Your resume needs to SCREAM that you are the right person for the SPECIFIC JOB description and practice area you are applying to
 
 
One of the worst mistakes that attorneys job seekers make when seeking specific types of jobs is to clutter their resumes and cover letters with all sorts of irrelevant work experience. Legal employers do not want to see irrelevant work experience with nothing to do with their current opening. You may be proud that you did a bunch of different types of law practice in your previous jobs (or your current one), but law firms want to hire attorneys who are the best fit for their openings. In most instances, attorneys are employed with the most relevant legal experience.

For example, if you are applying for a position doing environmental litigation, the smartest thing you can do is make it look like this is all you do and have ever been interested in. Your jobs before and during law school might have been environmental-oriented. Maybe you were in an environmental journal. Or perhaps you worked for the EPA one summer.

Showing a focus in the practice area is most likely to get you hired. If you have the legal experience that does not match the opening requirements, or it seems like you are interested in something else, this will hurt you.

Sometimes people will put stuff all over their resume that makes it look like they are interested in something completely different than what they are doing. We frequently see resumes that discuss interests completely unrelated to the sort of job the person is trying to get.
 
  • Not too long ago, I worked with a woman in a major American city who had graduated near the top of her class at Columbia Law School and had spent the past four years doing plaintiff’s labor and employment litigation. She was interested in switching over to labor and employment defense. Despite a stellar record, most defense law firms would not interview her because they did not like that she had been a plaintiff’s labor and employment attorney. 

An attorney interested in corporate law should not discuss all the litigation experience. It just does not look good.
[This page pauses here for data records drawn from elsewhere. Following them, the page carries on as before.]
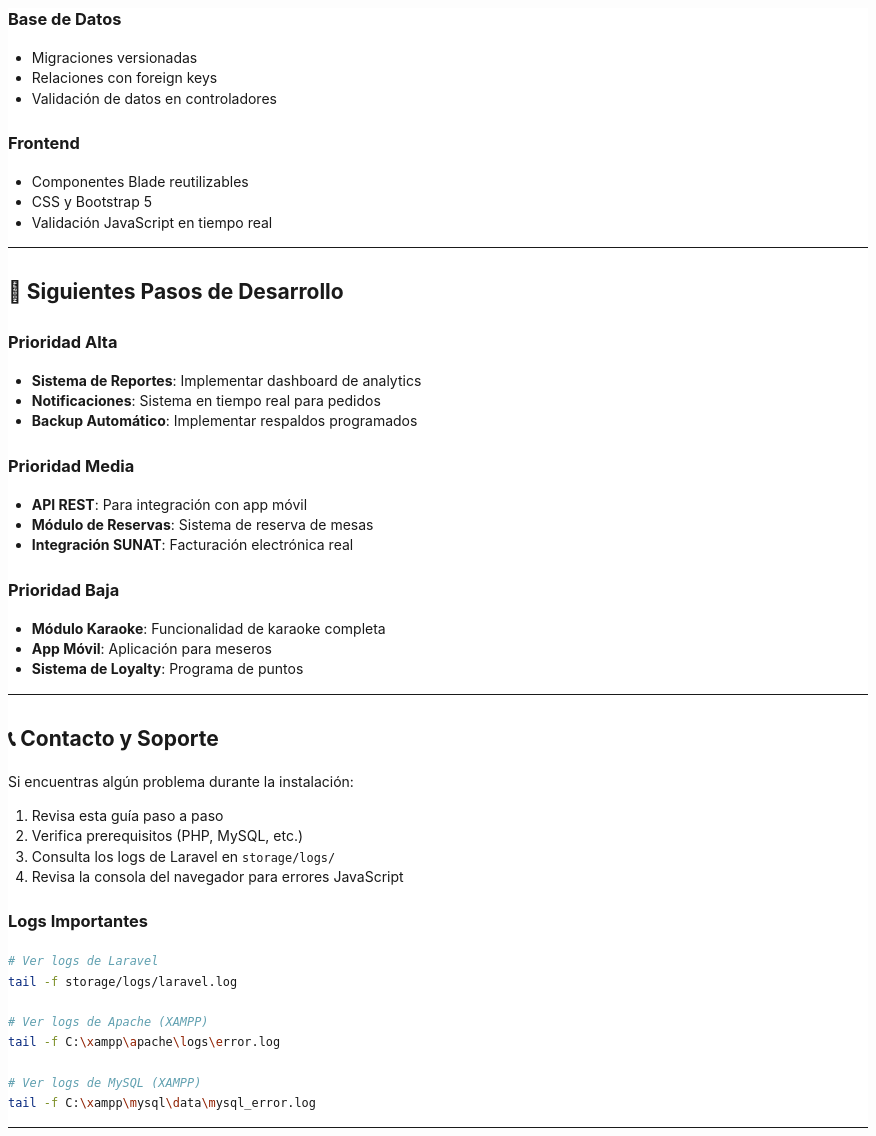 ### Base de Datos
- Migraciones versionadas
- Relaciones con foreign keys
- Validación de datos en controladores

### Frontend
- Componentes Blade reutilizables
- CSS y Bootstrap 5
- Validación JavaScript en tiempo real

---

## 🚀 Siguientes Pasos de Desarrollo

### Prioridad Alta
- **Sistema de Reportes**: Implementar dashboard de analytics
- **Notificaciones**: Sistema en tiempo real para pedidos
- **Backup Automático**: Implementar respaldos programados

### Prioridad Media
- **API REST**: Para integración con app móvil
- **Módulo de Reservas**: Sistema de reserva de mesas
- **Integración SUNAT**: Facturación electrónica real

### Prioridad Baja
- **Módulo Karaoke**: Funcionalidad de karaoke completa
- **App Móvil**: Aplicación para meseros
- **Sistema de Loyalty**: Programa de puntos

---

## 📞 Contacto y Soporte

Si encuentras algún problema durante la instalación:

1. Revisa esta guía paso a paso
2. Verifica prerequisitos (PHP, MySQL, etc.)
3. Consulta los logs de Laravel en `storage/logs/`
4. Revisa la consola del navegador para errores JavaScript

### Logs Importantes
```bash
# Ver logs de Laravel
tail -f storage/logs/laravel.log

# Ver logs de Apache (XAMPP)
tail -f C:\xampp\apache\logs\error.log

# Ver logs de MySQL (XAMPP)
tail -f C:\xampp\mysql\data\mysql_error.log
```

--- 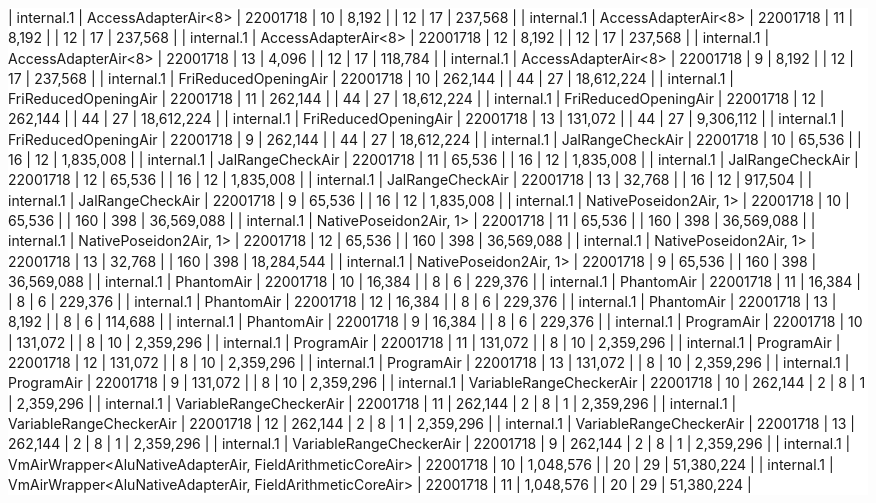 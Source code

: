 | internal.1 | AccessAdapterAir<8> | 22001718 | 10 | 8,192 |  | 12 | 17 | 237,568 | 
| internal.1 | AccessAdapterAir<8> | 22001718 | 11 | 8,192 |  | 12 | 17 | 237,568 | 
| internal.1 | AccessAdapterAir<8> | 22001718 | 12 | 8,192 |  | 12 | 17 | 237,568 | 
| internal.1 | AccessAdapterAir<8> | 22001718 | 13 | 4,096 |  | 12 | 17 | 118,784 | 
| internal.1 | AccessAdapterAir<8> | 22001718 | 9 | 8,192 |  | 12 | 17 | 237,568 | 
| internal.1 | FriReducedOpeningAir | 22001718 | 10 | 262,144 |  | 44 | 27 | 18,612,224 | 
| internal.1 | FriReducedOpeningAir | 22001718 | 11 | 262,144 |  | 44 | 27 | 18,612,224 | 
| internal.1 | FriReducedOpeningAir | 22001718 | 12 | 262,144 |  | 44 | 27 | 18,612,224 | 
| internal.1 | FriReducedOpeningAir | 22001718 | 13 | 131,072 |  | 44 | 27 | 9,306,112 | 
| internal.1 | FriReducedOpeningAir | 22001718 | 9 | 262,144 |  | 44 | 27 | 18,612,224 | 
| internal.1 | JalRangeCheckAir | 22001718 | 10 | 65,536 |  | 16 | 12 | 1,835,008 | 
| internal.1 | JalRangeCheckAir | 22001718 | 11 | 65,536 |  | 16 | 12 | 1,835,008 | 
| internal.1 | JalRangeCheckAir | 22001718 | 12 | 65,536 |  | 16 | 12 | 1,835,008 | 
| internal.1 | JalRangeCheckAir | 22001718 | 13 | 32,768 |  | 16 | 12 | 917,504 | 
| internal.1 | JalRangeCheckAir | 22001718 | 9 | 65,536 |  | 16 | 12 | 1,835,008 | 
| internal.1 | NativePoseidon2Air<BabyBearParameters>, 1> | 22001718 | 10 | 65,536 |  | 160 | 398 | 36,569,088 | 
| internal.1 | NativePoseidon2Air<BabyBearParameters>, 1> | 22001718 | 11 | 65,536 |  | 160 | 398 | 36,569,088 | 
| internal.1 | NativePoseidon2Air<BabyBearParameters>, 1> | 22001718 | 12 | 65,536 |  | 160 | 398 | 36,569,088 | 
| internal.1 | NativePoseidon2Air<BabyBearParameters>, 1> | 22001718 | 13 | 32,768 |  | 160 | 398 | 18,284,544 | 
| internal.1 | NativePoseidon2Air<BabyBearParameters>, 1> | 22001718 | 9 | 65,536 |  | 160 | 398 | 36,569,088 | 
| internal.1 | PhantomAir | 22001718 | 10 | 16,384 |  | 8 | 6 | 229,376 | 
| internal.1 | PhantomAir | 22001718 | 11 | 16,384 |  | 8 | 6 | 229,376 | 
| internal.1 | PhantomAir | 22001718 | 12 | 16,384 |  | 8 | 6 | 229,376 | 
| internal.1 | PhantomAir | 22001718 | 13 | 8,192 |  | 8 | 6 | 114,688 | 
| internal.1 | PhantomAir | 22001718 | 9 | 16,384 |  | 8 | 6 | 229,376 | 
| internal.1 | ProgramAir | 22001718 | 10 | 131,072 |  | 8 | 10 | 2,359,296 | 
| internal.1 | ProgramAir | 22001718 | 11 | 131,072 |  | 8 | 10 | 2,359,296 | 
| internal.1 | ProgramAir | 22001718 | 12 | 131,072 |  | 8 | 10 | 2,359,296 | 
| internal.1 | ProgramAir | 22001718 | 13 | 131,072 |  | 8 | 10 | 2,359,296 | 
| internal.1 | ProgramAir | 22001718 | 9 | 131,072 |  | 8 | 10 | 2,359,296 | 
| internal.1 | VariableRangeCheckerAir | 22001718 | 10 | 262,144 | 2 | 8 | 1 | 2,359,296 | 
| internal.1 | VariableRangeCheckerAir | 22001718 | 11 | 262,144 | 2 | 8 | 1 | 2,359,296 | 
| internal.1 | VariableRangeCheckerAir | 22001718 | 12 | 262,144 | 2 | 8 | 1 | 2,359,296 | 
| internal.1 | VariableRangeCheckerAir | 22001718 | 13 | 262,144 | 2 | 8 | 1 | 2,359,296 | 
| internal.1 | VariableRangeCheckerAir | 22001718 | 9 | 262,144 | 2 | 8 | 1 | 2,359,296 | 
| internal.1 | VmAirWrapper<AluNativeAdapterAir, FieldArithmeticCoreAir> | 22001718 | 10 | 1,048,576 |  | 20 | 29 | 51,380,224 | 
| internal.1 | VmAirWrapper<AluNativeAdapterAir, FieldArithmeticCoreAir> | 22001718 | 11 | 1,048,576 |  | 20 | 29 | 51,380,224 |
Law firms want to hire people they know can do their job.
 
  • Suppose you are applying for a position doing construction litigation. In that case, you should do your best to remove and tone down anything on your resume that discusses other practice areas and experience you have gotten—such as labor and employment litigation. That is a liability. The law firm wants to hire specialist knowledge; they believe hiring someone with varied experience is dangerous because you may not be focused on their practice area.